Il disait encore : Nous avions besoin de la dictature du Comité de Salut public pour sauver la France. Aucun de nous n'a vu alors les faits, les accidents très affligeants sans doute, que l'on nous reproche ! nous avions les regards portés trop haut pour voir que nous marchions sur un sol couvert de sang. Parmi ceux que nos lois condamnèrent, vous ne comptez donc que des innocents ? attaquaient-ils, oui ou non, la Révolution, la République ? Oui ! Eh bien ! nous les avons écrasés comme des égoïstes, comme des infâmes. Nous avons été hommes d'Etat, en mettant au-dessus de toutes les considérations le sort de la cause qui nous était confiée. Nous, du moins, nous n'avons pas laissé la France humiliée et nous avons été grands au milieu d'une noble pauvreté. N'avez-vous pas retrouvé au trésor public toutes nos confiscations ? Un profond chagrin pesait néanmoins sur le cœur de Billaud. Après sa condamnation, sa jeune femme, qu'il avait adorée et qu'il aimait peut-être encore, profitant de la loi du divorce, s'était remariée en France. Elle avait alors vingt ans, un nom terrible à porter et la misère pour toute ressource. Un homme vieux et riche, touché de cette situation déplorable, s'offrit à l'épouser en secondes noces : elle consentit. Il mourut.

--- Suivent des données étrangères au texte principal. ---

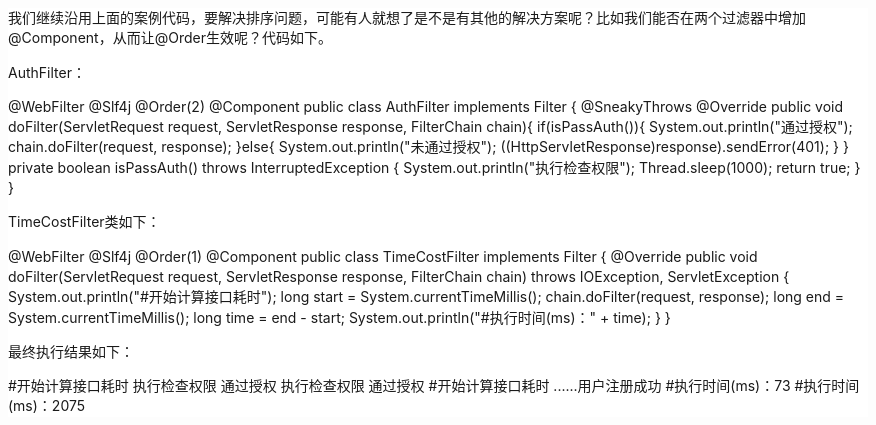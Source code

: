 我们继续沿用上面的案例代码，要解决排序问题，可能有人就想了是不是有其他的解决方案呢？比如我们能否在两个过滤器中增加@Component，从而让@Order生效呢？代码如下。

AuthFilter：

@WebFilter
@Slf4j
@Order(2)
@Component
public class AuthFilter implements Filter {
    @SneakyThrows
    @Override
    public void doFilter(ServletRequest request, ServletResponse response, FilterChain chain){
        if(isPassAuth()){
            System.out.println("通过授权");
            chain.doFilter(request, response);
        }else{
            System.out.println("未通过授权");
            ((HttpServletResponse)response).sendError(401);
        }
    }
    private boolean isPassAuth() throws InterruptedException {
        System.out.println("执行检查权限");
        Thread.sleep(1000);
        return true;
    }
}


TimeCostFilter类如下：

@WebFilter
@Slf4j
@Order(1)
@Component
public class TimeCostFilter implements Filter {
    @Override
    public void doFilter(ServletRequest request, ServletResponse response, FilterChain chain) throws IOException, ServletException {
        System.out.println("#开始计算接口耗时");
        long start = System.currentTimeMillis();
        chain.doFilter(request, response);
        long end = System.currentTimeMillis();
        long time = end - start;
        System.out.println("#执行时间(ms)：" + time);
    }
}


最终执行结果如下：

#开始计算接口耗时
执行检查权限
通过授权
执行检查权限
通过授权
#开始计算接口耗时
......用户注册成功
#执行时间(ms)：73
#执行时间(ms)：2075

Héritière d'une grande fortune et touchée sans doute de remords, cette femme, qui était encore très belle, se souvint de Billaud qui vivait à Cayenne. Elle voulut consacrer sa richesse et ses soins à l'adoucissement d'un exil si amer. Un sentiment qui ne s'était jamais effacé de son cœur la ramenait, disait-elle, auprès de son premier mari. Elle lui écrivit lettre sur lettre, mais sans obtenir de réponse. S'étant rendue elle-même sur les lieux, elle demanda, par la bouche d'un intermédiaire, la grâce de soulager la noble infortune de M. Billaud-Varennes. Le vieux et fier républicain écouta l'envoyé de sa femme avec une attention soutenue, laissa même échapper quelques larmes, ce fut tout, il repoussa les services que venaient lui offrir ces mains tendres, mais profanées, Il est, dit-il, des fautes irréparables. J'ai déchiré toutes ses lettres sans les lire. Une négresse, nommée Virginie, prit soin de sa vieillesse et de son malheur, Billaud rendit le dernier soupir, en confessant, avec l'exaltation de la fièvre, que, loin de se repentir, il mourait lier de l'utilité et du désintéressement de sa vie. Ses lèvres bleues et livides se fermèrent en murmurant ces paroles terribles du dialogue d'Euchrate et de Sylla : Mes ossements du moins reposeront sur une pierre qui veut la liberté ; mais, j'entends la voix de la postérité qui me reproche d'avoir trop ménagé le sang des tyrans de l'Europe.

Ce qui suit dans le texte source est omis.